EXERCISE GOAL: Return all the data verbatim but without images.

+ + + +

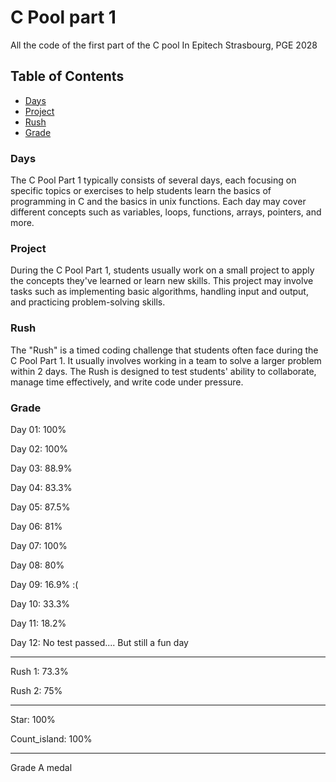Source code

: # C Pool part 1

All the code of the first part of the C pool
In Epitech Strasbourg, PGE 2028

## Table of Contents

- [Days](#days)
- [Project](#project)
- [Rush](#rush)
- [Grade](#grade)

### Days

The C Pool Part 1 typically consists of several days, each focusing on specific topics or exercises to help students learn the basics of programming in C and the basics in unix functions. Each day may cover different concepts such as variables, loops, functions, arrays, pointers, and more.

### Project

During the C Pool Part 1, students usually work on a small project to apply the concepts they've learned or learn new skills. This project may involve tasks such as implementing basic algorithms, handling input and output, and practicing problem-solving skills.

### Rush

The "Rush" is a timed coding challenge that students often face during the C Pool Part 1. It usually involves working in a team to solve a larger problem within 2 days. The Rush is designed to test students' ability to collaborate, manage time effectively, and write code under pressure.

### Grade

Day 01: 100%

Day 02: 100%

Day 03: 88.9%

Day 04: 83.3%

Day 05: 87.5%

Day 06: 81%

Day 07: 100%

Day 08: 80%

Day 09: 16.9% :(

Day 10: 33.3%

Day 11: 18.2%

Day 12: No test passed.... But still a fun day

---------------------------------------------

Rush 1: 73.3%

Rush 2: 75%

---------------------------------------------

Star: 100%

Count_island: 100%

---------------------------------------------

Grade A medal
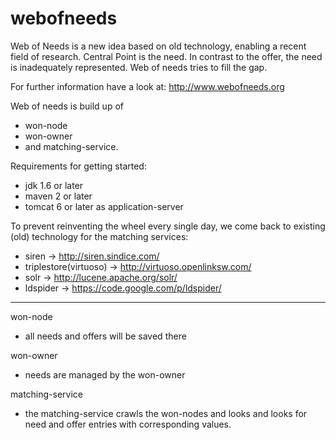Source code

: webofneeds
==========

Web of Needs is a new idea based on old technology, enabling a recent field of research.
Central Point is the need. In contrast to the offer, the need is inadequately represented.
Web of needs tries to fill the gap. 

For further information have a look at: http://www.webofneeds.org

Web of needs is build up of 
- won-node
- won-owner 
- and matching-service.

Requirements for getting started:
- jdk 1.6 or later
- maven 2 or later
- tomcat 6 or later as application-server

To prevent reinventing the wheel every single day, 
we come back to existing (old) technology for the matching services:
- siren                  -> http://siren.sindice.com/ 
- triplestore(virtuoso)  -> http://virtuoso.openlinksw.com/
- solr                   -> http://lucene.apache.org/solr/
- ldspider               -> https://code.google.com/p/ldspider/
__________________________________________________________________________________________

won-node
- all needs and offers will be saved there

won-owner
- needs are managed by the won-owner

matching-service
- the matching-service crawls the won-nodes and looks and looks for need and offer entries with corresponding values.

+ + + +

ANSWER SPACE:
Source code

: # C Pool part 1

All the code of the first part of the C pool
In Epitech Strasbourg, PGE 2028

## Table of Contents

- [Days](#days)
- [Project](#project)
- [Rush](#rush)
- [Grade](#grade)

### Days

The C Pool Part 1 typically consists of several days, each focusing on specific topics or exercises to help students learn the basics of programming in C and the basics in unix functions. Each day may cover different concepts such as variables, loops, functions, arrays, pointers, and more.

### Project

During the C Pool Part 1, students usually work on a small project to apply the concepts they've learned or learn new skills. This project may involve tasks such as implementing basic algorithms, handling input and output, and practicing problem-solving skills.

### Rush

The "Rush" is a timed coding challenge that students often face during the C Pool Part 1. It usually involves working in a team to solve a larger problem within 2 days. The Rush is designed to test students' ability to collaborate, manage time effectively, and write code under pressure.

### Grade

Day 01: 100%

Day 02: 100%

Day 03: 88.9%

Day 04: 83.3%

Day 05: 87.5%

Day 06: 81%

Day 07: 100%

Day 08: 80%

Day 09: 16.9% :(

Day 10: 33.3%

Day 11: 18.2%

Day 12: No test passed.... But still a fun day

---------------------------------------------

Rush 1: 73.3%

Rush 2: 75%

---------------------------------------------

Star: 100%

Count_island: 100%

---------------------------------------------

Grade A medal
Source code

: webofneeds
==========

Web of Needs is a new idea based on old technology, enabling a recent field of research.
Central Point is the need. In contrast to the offer, the need is inadequately represented.
Web of needs tries to fill the gap. 

For further information have a look at: http://www.webofneeds.org

Web of needs is build up of 
- won-node
- won-owner 
- and matching-service.

Requirements for getting started:
- jdk 1.6 or later
- maven 2 or later
- tomcat 6 or later as application-server

To prevent reinventing the wheel every single day, 
we come back to existing (old) technology for the matching services:
- siren                  -> http://siren.sindice.com/ 
- triplestore(virtuoso)  -> http://virtuoso.openlinksw.com/
- solr                   -> http://lucene.apache.org/solr/
- ldspider               -> https://code.google.com/p/ldspider/
__________________________________________________________________________________________

won-node
- all needs and offers will be saved there

won-owner
- needs are managed by the won-owner

matching-service
- the matching-service crawls the won-nodes and looks and looks for need and offer entries with corresponding values.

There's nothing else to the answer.